I’m going to share a difference of opinion here: I realize some people place a value on cow longevity. I do not, because at some time in her long life she was over-valued compared to something else. It’s my opinion she should’ve been sold and replaced with the under-valued animal that will capture appreciation and this also deflects the depreciation expense.

An open replacement heifer was worth $100 more compared to what I call a party girl. For those who don’t know, a party girl is that young feeder heifer that accidentally got bred. I have bought party girls in the past and have gotten along well with them. The party girls in this case were not far along, due to calve in May. If they gained 1.5 pounds per day they’d easily be big enough to handle calving, plus the weather would be much more favorable compared to calving in January. And speaking of May calvers, they carried a discount. It’s also been my experience that these party girls are highly fertile and will rebreed with no problem.

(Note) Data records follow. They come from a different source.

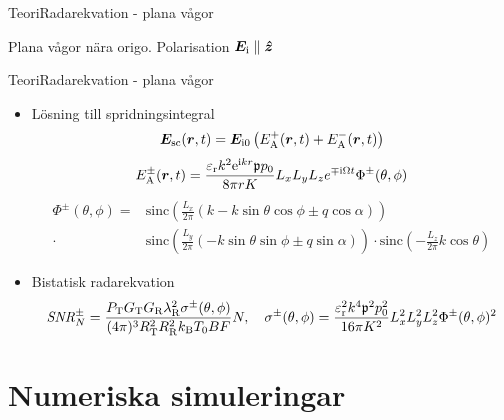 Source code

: \documentclass[11pt, final]{beamer}
\begin{document}
	\begin{frame}{Teori}{Radarekvation - plana vågor}
		\resizebox{!}{0.6\textheight}{
			
		}
		
		Plana vågor nära origo. Polarisation $\bm{E}_{\mathrm{i}} \parallel \bm{\hat{z}}$
	\end{frame}
	
	\begin{frame}{Teori}{Radarekvation - plana vågor}
		\begin{itemize}
			\item Lösning till spridningsintegral
			\small
			\begin{equation*}
				\bm{E}_{\mathrm{sc}} (\bm{r},t) = \bm{E}_{\mathrm{i}0} \left( E_{\mathrm{A}}^+ (\bm{r},t) + E_{\mathrm{A}}^- (\bm{r},t) \right)
			\end{equation*}
			\begin{equation*}
				E_{\mathrm{A}}^\pm (\bm{r},t) = \frac{\varepsilon_{\mathrm{r}}k^2 \mathrm{e}^{\mathrm{i} kr} \mathfrak{p} p_0}{8\pi r K} L_{x} L_{y} L_{z} e^{\mp \mathrm{i} \Omega t} \Phi^\pm (\theta,\phi)
			\end{equation*}
			\pause
			\begin{equation*}
			\begin{split}
				\Phi^\pm(\theta,\phi) =& \text{sinc} \left( \frac{L_{x}}{2\pi} \left( k - k\sin{\theta}\cos{\phi} \pm q\cos{\alpha} \right) \right) \\
				\cdot& \text{sinc} \left( \frac{L_{y}}{2\pi} \left( -k\sin{\theta}\sin{\phi} \pm q\sin{\alpha} \right) \right)
				\cdot \text{sinc} \left( -\frac{L_{z}}{2\pi} k\cos{\theta} \right)
			\end{split}
			\end{equation*}
			\pause
			\normalsize
			\item Bistatisk radarekvation
			\small
			\begin{equation*}
				\mathit{SNR}^\pm_N = \frac{P_{\mathrm{T}} G_{\mathrm{T}} G_{\mathrm{R}} \lambda_{\mathrm{R}}^2 \sigma^\pm (\theta,\phi)}{(4\pi)^3 R_{\mathrm{T}}^2 R_{\mathrm{R}}^2 k_{\mathrm{B}} T_0 B F} N, \quad
				\sigma^\pm (\theta, \phi) = \frac{\varepsilon_{\mathrm{r}}^2 k^4 \mathfrak{p}^2 p_0^2}{16\pi K^2} L_{x}^2 L_{y}^2 L_{z}^2 \Phi^\pm (\theta,\phi)^2
			\end{equation*}
		\end{itemize}
	\end{frame}

	\section{Numeriska simuleringar}
	
\end{document}
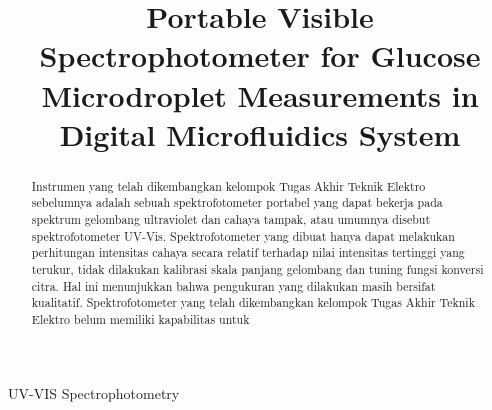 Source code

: \documentclass[conference]{IEEEtran}
\begin{document}
\makeatletter
\newcommand{\newlineauthors}{%
  \end{@IEEEauthorhalign}\hfill\mbox{}\par
  \mbox{}\hfill\begin{@IEEEauthorhalign}
}
\makeatother

\title{Portable Visible Spectrophotometer for Glucose Microdroplet Measurements in Digital Microfluidics System}

\author{
}

\maketitle

\begin{abstract}
    Instrumen yang telah dikembangkan kelompok Tugas Akhir Teknik Elektro sebelumnya adalah sebuah spektrofotometer portabel yang dapat bekerja pada spektrum gelombang ultraviolet dan cahaya tampak, atau umumnya disebut spektrofotometer UV-Vis. Spektrofotometer yang dibuat hanya dapat melakukan perhitungan intensitas cahaya secara relatif terhadap nilai intensitas tertinggi yang terukur, tidak dilakukan kalibrasi skala panjang gelombang dan tuning fungsi konversi citra. Hal ini menunjukkan bahwa pengukuran yang dilakukan masih bersifat kualitatif. Spektrofotometer yang telah dikembangkan kelompok Tugas Akhir Teknik Elektro belum memiliki kapabilitas untuk 
\end{abstract}

\begin{IEEEkeywords}
    UV-VIS Spectrophotometry
\end{IEEEkeywords}
\end{document}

I know some cow-calf operators may be a little freaked out that I’m suggesting being a "cow trader." This is a marketing blog and I’m looking for profit-generating opportunities. When we market cattle we should be improving our position. In order to do this we must know our "cost to keep." Don’t guess.

I am going to make a real-world comparison here for illustration. Rancher A is a traditional cow-calf operator. His paradigm is that of only producing calves to sell, and if he can’t make any money doing it he needs to get bigger and run more cows. Rancher B is a "trader" who is always looking for value relationships and is willing to sell anything at any time, and replace with just about anything that he can add value to.

This fall, rancher A was one of those that I mentioned last week who was "forced" to sell calves. He needed more for them than they were worth. He sold those under-valued calves instead of selling over-valued bred females. He is now looking to purchase over-valued bred females with borrowed money because he needs to get bigger.

Rancher B sold over-valued feeder heifers and bought back open wet-bag cows last spring. He then bought a bull to rebreed those cows, in order to capture some appreciation value. Rancher B still owns those cows yet today and they weigh more. Here’s the thing: If he sold those cows today as weigh-ups he’d get more for them than he has in them. Had he sold them as weigh-ups a week or two ago he could’ve replaced them with rancher A’s undervalued calves that he sold, and walked away with a little profit. Rancher B would still have cattle in inventory, and a little more cash. That’s what I mean when I talk about improving your position.

Here’s another hard lesson I learned. Years ago I had a "good" commercial cow herd. They bred back on time and gave me a calf every year. I fed them good through the winter time and they got a lot of protein tubs. When I made them eat what was attached to the ground all winter and quit supplementing them so well I ended up with cows that didn’t breed back. I also fed the calves out and so I had close-out data and carcass data to prove mine were better than anyone else’s. Then I bought some calves in the sale barn, comingled them with my home-raised cattle, and I got my feelings hurt. The sale barn cattle outperformed my home-raised cattle.

My point is you may be able to buy better cattle than you currently have. Cow-calf guys, listen, I understand the pain of swallowing your ego and getting your feelings hurt, so get over it. It's better to trade cattle and be profitable than to have pride/ego and be broke.

As for fat cattle: Well, it's hard to replace them with anything this week that will provide a good profit.

On the feeder side of things the value of gains were highest between 500 and 800 pounds. Some of the fly-weight cattle picked up some friends in places this week and that eroded their value of gain a bit. The problem is, it's still higher than the cost of gain. The value of gain falls off when the cattle get over 800 pounds.

Unweaned cattle were $4-9 back and feeder bulls were $12-40 back. Southern cattle were greatly under-valued compared to Plains cattle. There is also a big rollback between steers and heifers on lightweight cattle under 500 pounds.